While doing the required CPE for regulatory ethics, I reread the California state law on audit documentation. The standard is that if something wasn’t done documented, there is a rebuttable presumption that it was not done.  You can overcome that presumption, but the burden would be on you as the CPA to persuade a jury you really did something for which you prepared no documentation.

That gets back to a comment I’ve made in CPE courses that having a confused, typo-filled, hard to understand comment in the workpapers is far better than nothing. If there is something present, you can verbally explain it.

Here is the text:

Audit Documentation Requirements

5097.

(c) Failure of the audit documentation to document the procedures applied, tests performed, evidence obtained, and relevant conclusions reached in an engagement shall raise a presumption that the procedures were not applied, tests were not performed, information was not obtained, and relevant conclusions were not reached. This presumption shall be a rebuttable presumption affecting the burden of proof relative to those portions of the audit that are not documented as required in subdivision (b). The burden may be met by a preponderance of the evidence.


So having a literal comment like “Jonh siad plan to restruct. platn” is really lousy support for management intent to reorganize a plant and revitalize production, but that will be invaluable if it is all you have to support your position of no impairment of the production facilities.
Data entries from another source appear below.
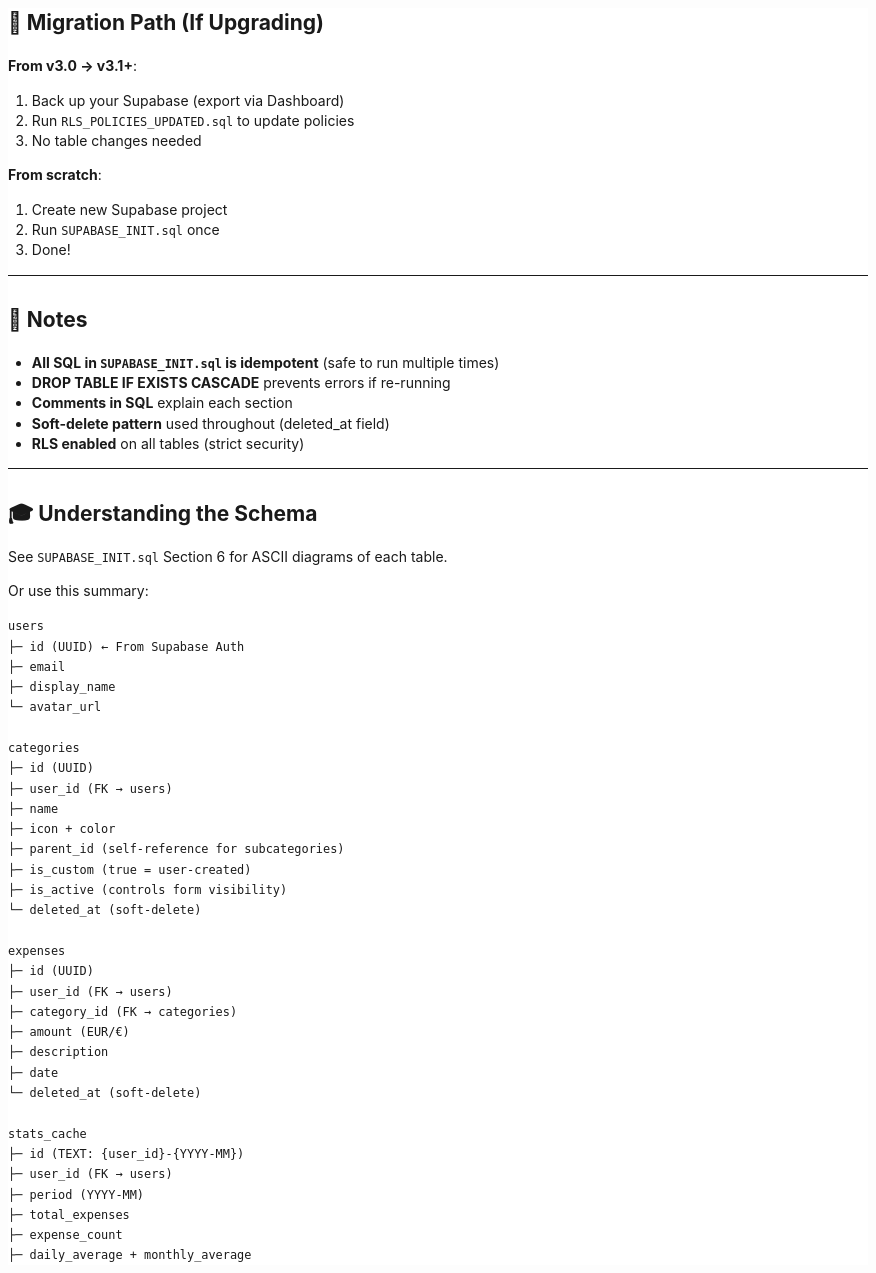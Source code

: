
## 🔄 Migration Path (If Upgrading)

**From v3.0 → v3.1+**:

1. Back up your Supabase (export via Dashboard)
2. Run `RLS_POLICIES_UPDATED.sql` to update policies
3. No table changes needed

**From scratch**:

1. Create new Supabase project
2. Run `SUPABASE_INIT.sql` once
3. Done!

---

## 📝 Notes

- **All SQL in `SUPABASE_INIT.sql` is idempotent** (safe to run multiple times)
- **DROP TABLE IF EXISTS CASCADE** prevents errors if re-running
- **Comments in SQL** explain each section
- **Soft-delete pattern** used throughout (deleted_at field)
- **RLS enabled** on all tables (strict security)

---

## 🎓 Understanding the Schema

See `SUPABASE_INIT.sql` Section 6 for ASCII diagrams of each table.

Or use this summary:

```
users
├─ id (UUID) ← From Supabase Auth
├─ email
├─ display_name
└─ avatar_url

categories
├─ id (UUID)
├─ user_id (FK → users)
├─ name
├─ icon + color
├─ parent_id (self-reference for subcategories)
├─ is_custom (true = user-created)
├─ is_active (controls form visibility)
└─ deleted_at (soft-delete)

expenses
├─ id (UUID)
├─ user_id (FK → users)
├─ category_id (FK → categories)
├─ amount (EUR/€)
├─ description
├─ date
└─ deleted_at (soft-delete)

stats_cache
├─ id (TEXT: {user_id}-{YYYY-MM})
├─ user_id (FK → users)
├─ period (YYYY-MM)
├─ total_expenses
├─ expense_count
├─ daily_average + monthly_average
```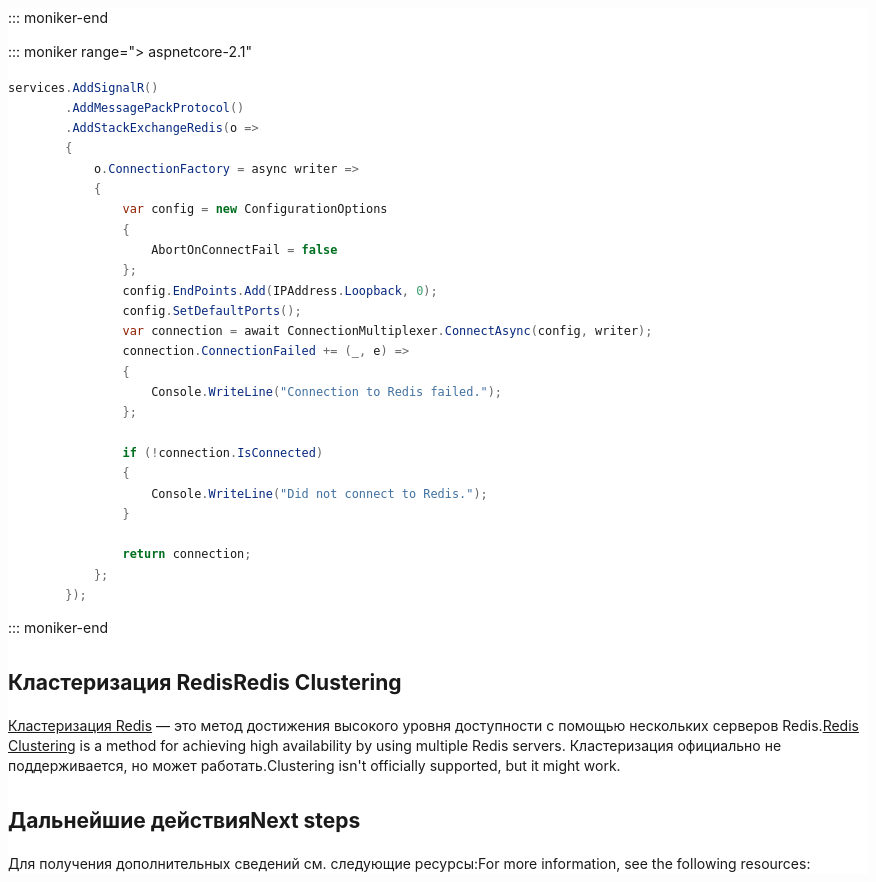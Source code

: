 ::: moniker-end

::: moniker range="> aspnetcore-2.1"

```csharp
services.AddSignalR()
        .AddMessagePackProtocol()
        .AddStackExchangeRedis(o =>
        {
            o.ConnectionFactory = async writer =>
            {
                var config = new ConfigurationOptions
                {
                    AbortOnConnectFail = false
                };
                config.EndPoints.Add(IPAddress.Loopback, 0);
                config.SetDefaultPorts();
                var connection = await ConnectionMultiplexer.ConnectAsync(config, writer);
                connection.ConnectionFailed += (_, e) =>
                {
                    Console.WriteLine("Connection to Redis failed.");
                };

                if (!connection.IsConnected)
                {
                    Console.WriteLine("Did not connect to Redis.");
                }

                return connection;
            };
        });
```

::: moniker-end

## <a name="redis-clustering"></a><span data-ttu-id="c4e96-167">Кластеризация Redis</span><span class="sxs-lookup"><span data-stu-id="c4e96-167">Redis Clustering</span></span>

<span data-ttu-id="c4e96-168">[Кластеризация Redis](https://redis.io/topics/cluster-spec) — это метод достижения высокого уровня доступности с помощью нескольких серверов Redis.</span><span class="sxs-lookup"><span data-stu-id="c4e96-168">[Redis Clustering](https://redis.io/topics/cluster-spec) is a method for achieving high availability by using multiple Redis servers.</span></span> <span data-ttu-id="c4e96-169">Кластеризация официально не поддерживается, но может работать.</span><span class="sxs-lookup"><span data-stu-id="c4e96-169">Clustering isn't officially supported, but it might work.</span></span>

## <a name="next-steps"></a><span data-ttu-id="c4e96-170">Дальнейшие действия</span><span class="sxs-lookup"><span data-stu-id="c4e96-170">Next steps</span></span>

<span data-ttu-id="c4e96-171">Для получения дополнительных сведений см. следующие ресурсы:</span><span class="sxs-lookup"><span data-stu-id="c4e96-171">For more information, see the following resources:</span></span>
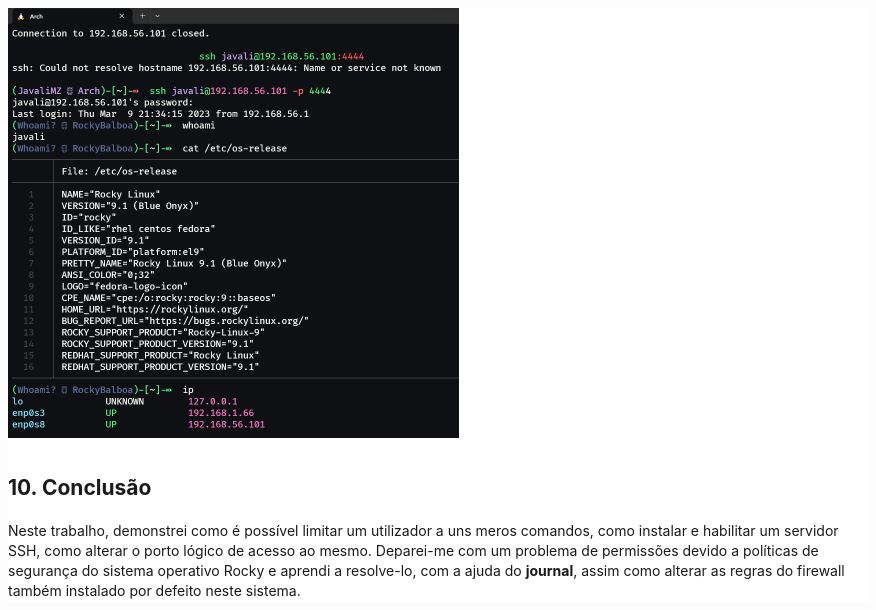 <img src="./Assets/Trabalho2ssh8.png" alt="Acesso ao servidor SSH pelo porto 4444" style="zoom:50%;" />
</center>

<div style="page-break-after: always;"></div>

## 10. Conclusão

Neste trabalho, demonstrei como é possível limitar um utilizador a uns meros comandos, como instalar e habilitar um servidor SSH, como alterar o porto lógico de acesso ao mesmo. Deparei-me com um problema de permissões devido a políticas de segurança do sistema operativo Rocky e aprendi a resolve-lo, com a ajuda do **journal**, assim como alterar as regras do firewall também instalado por defeito neste sistema.
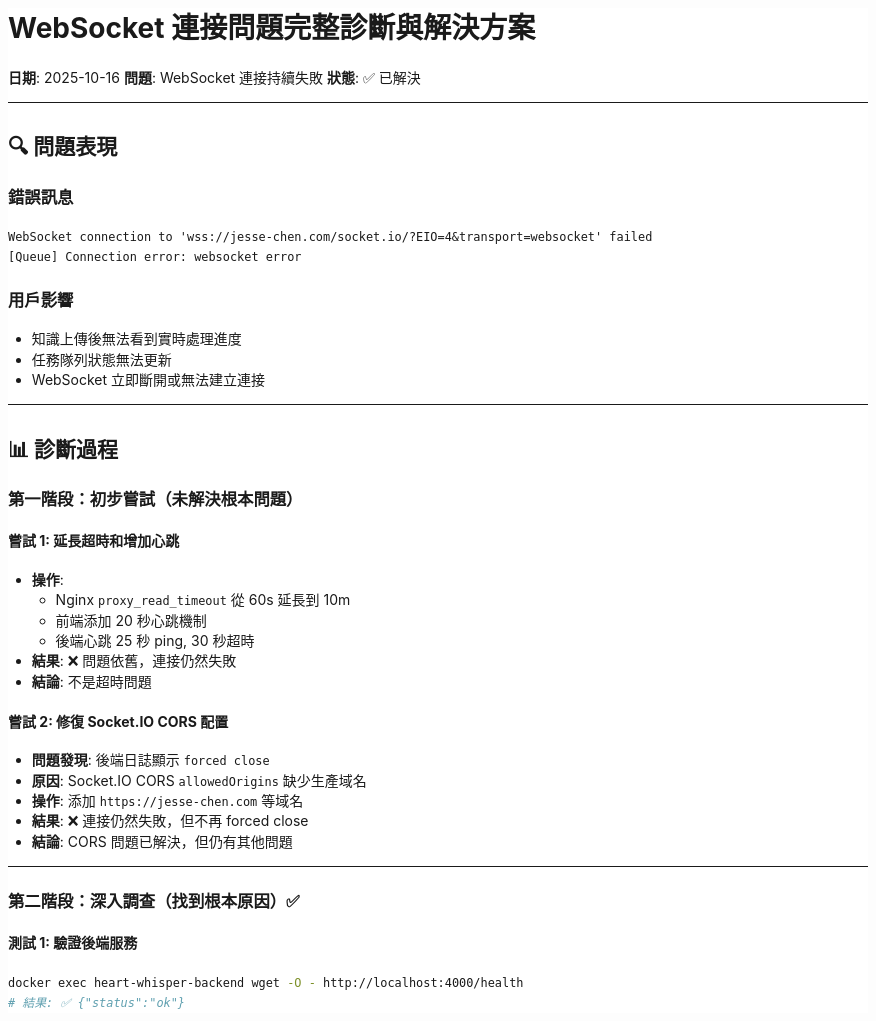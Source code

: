 # WebSocket 連接問題完整診斷與解決方案

**日期**: 2025-10-16
**問題**: WebSocket 連接持續失敗
**狀態**: ✅ 已解決

---

## 🔍 問題表現

### 錯誤訊息
```
WebSocket connection to 'wss://jesse-chen.com/socket.io/?EIO=4&transport=websocket' failed
[Queue] Connection error: websocket error
```

### 用戶影響
- 知識上傳後無法看到實時處理進度
- 任務隊列狀態無法更新
- WebSocket 立即斷開或無法建立連接

---

## 📊 診斷過程

### 第一階段：初步嘗試（未解決根本問題）

#### 嘗試 1: 延長超時和增加心跳
- **操作**:
  - Nginx `proxy_read_timeout` 從 60s 延長到 10m
  - 前端添加 20 秒心跳機制
  - 後端心跳 25 秒 ping, 30 秒超時
- **結果**: ❌ 問題依舊，連接仍然失敗
- **結論**: 不是超時問題

#### 嘗試 2: 修復 Socket.IO CORS 配置
- **問題發現**: 後端日誌顯示 `forced close`
- **原因**: Socket.IO CORS `allowedOrigins` 缺少生產域名
- **操作**: 添加 `https://jesse-chen.com` 等域名
- **結果**: ❌ 連接仍然失敗，但不再 forced close
- **結論**: CORS 問題已解決，但仍有其他問題

---

### 第二階段：深入調查（找到根本原因）✅

#### 測試 1: 驗證後端服務
```bash
docker exec heart-whisper-backend wget -O - http://localhost:4000/health
# 結果: ✅ {"status":"ok"}
```
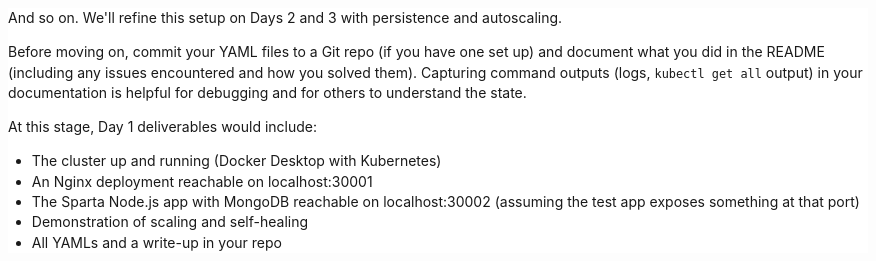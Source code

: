 And so on. We'll refine this setup on Days 2 and 3 with persistence and autoscaling.

Before moving on, commit your YAML files to a Git repo (if you have one set up) and document what you did in the README (including any issues encountered and how you solved them). Capturing command outputs (logs, `kubectl get all` output) in your documentation is helpful for debugging and for others to understand the state.

At this stage, Day 1 deliverables would include:
- The cluster up and running (Docker Desktop with Kubernetes)
- An Nginx deployment reachable on localhost:30001
- The Sparta Node.js app with MongoDB reachable on localhost:30002 (assuming the test app exposes something at that port)
- Demonstration of scaling and self-healing
- All YAMLs and a write-up in your repo
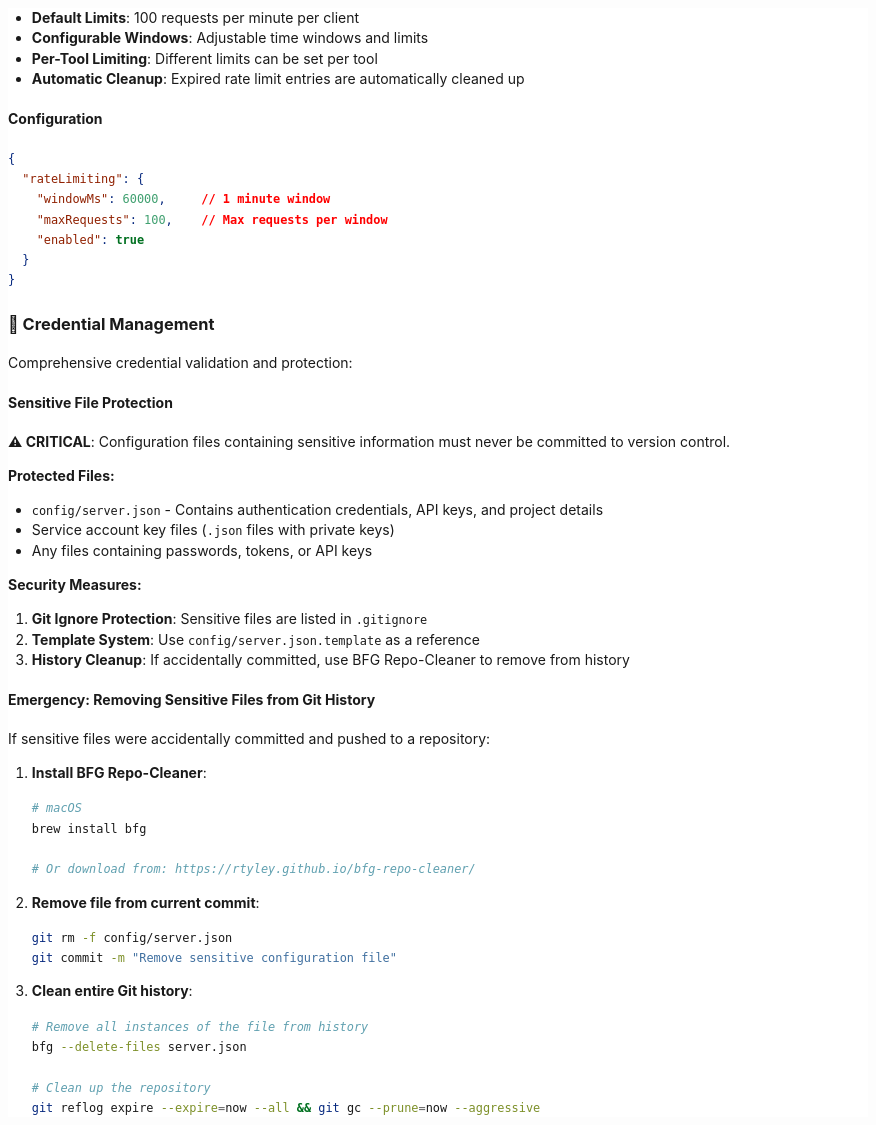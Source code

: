 - **Default Limits**: 100 requests per minute per client
- **Configurable Windows**: Adjustable time windows and limits
- **Per-Tool Limiting**: Different limits can be set per tool
- **Automatic Cleanup**: Expired rate limit entries are automatically cleaned up

#### Configuration

```json
{
  "rateLimiting": {
    "windowMs": 60000,     // 1 minute window
    "maxRequests": 100,    // Max requests per window
    "enabled": true
  }
}
```

### 🔐 Credential Management

Comprehensive credential validation and protection:

#### Sensitive File Protection

**⚠️ CRITICAL**: Configuration files containing sensitive information must never be committed to version control.

**Protected Files:**
- `config/server.json` - Contains authentication credentials, API keys, and project details
- Service account key files (`.json` files with private keys)
- Any files containing passwords, tokens, or API keys

**Security Measures:**
1. **Git Ignore Protection**: Sensitive files are listed in `.gitignore`
2. **Template System**: Use `config/server.json.template` as a reference
3. **History Cleanup**: If accidentally committed, use BFG Repo-Cleaner to remove from history

#### Emergency: Removing Sensitive Files from Git History

If sensitive files were accidentally committed and pushed to a repository:

1. **Install BFG Repo-Cleaner**:
   ```bash
   # macOS
   brew install bfg
   
   # Or download from: https://rtyley.github.io/bfg-repo-cleaner/
   ```

2. **Remove file from current commit**:
   ```bash
   git rm -f config/server.json
   git commit -m "Remove sensitive configuration file"
   ```

3. **Clean entire Git history**:
   ```bash
   # Remove all instances of the file from history
   bfg --delete-files server.json
   
   # Clean up the repository
   git reflog expire --expire=now --all && git gc --prune=now --aggressive
   ```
That would allow you to explain all the conversations that took place on what management is doing and why it means the net book value of the plant is not impaired. 

Likewise, some lousy comment like “Mayr – no consult w/attny” is a terrible explanation of why you didn’t send legal confirmation letters. If that is all that is in the workpapers, you could then explain you talked to CFO Mary who said the company did not consult with any attorneys regarding litigation, asserted claims, or unasserted claims.

It’s best to put good memos in the workpapers. If you can’t do that, put something in the files.

Update – Oops. One critical word corrected. Thanks Gary.